_How to complete this task_:
In the records below, pick out all lines containing the word "displaystyle".

Stored entries:
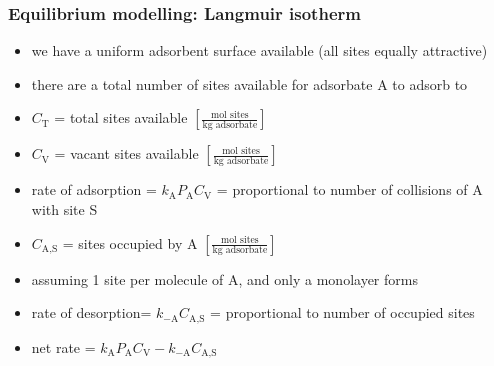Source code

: \begin{frame}\frametitle{Equilibrium modelling: Langmuir isotherm}
	\begin{itemize}
		\item	we have a uniform adsorbent surface available {\tiny (all sites equally attractive)}
		\item	there are a total number of sites available for adsorbate A to adsorb to
		\item	$C_\text{T}$ = total sites available \hfill {\scriptsize $\left[\displaystyle\frac{\text{mol sites}}{\text{kg adsorbate}} \right]$}
		\pause
		\item	$C_\text{V}$ = vacant sites available \hfill {\scriptsize $\left[\displaystyle\frac{\text{mol sites}}{\text{kg adsorbate}} \right]$}
		\item	rate of adsorption = $k_\text{A} P_\text{A} C_\text{V}$ = proportional to number of collisions of A with site S
		\pause
		\item	$C_\text{A,S}$ = sites occupied by A \hfill {\scriptsize $\left[\displaystyle\frac{\text{mol sites}}{\text{kg adsorbate}} \right]$}
		\item	assuming 1 site per molecule of A, and only a monolayer forms
		\item	rate of desorption=  $k_{-\text{A}} C_\text{A,S}$ = proportional to number of occupied sites
		\item	net rate = $k_\text{A} P_\text{A} C_\text{V} - k_{-\text{A}} C_\text{A,S}$
	\end{itemize}
\end{frame}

_Written reply_:
		\item	$C_\text{T}$ = total sites available \hfill {\scriptsize $\left[\displaystyle\frac{\text{mol sites}}{\text{kg adsorbate}} \right]$}
		\item	$C_\text{V}$ = vacant sites available \hfill {\scriptsize $\left[\displaystyle\frac{\text{mol sites}}{\text{kg adsorbate}} \right]$}
		\item	$C_\text{A,S}$ = sites occupied by A \hfill {\scriptsize $\left[\displaystyle\frac{\text{mol sites}}{\text{kg adsorbate}} \right]$}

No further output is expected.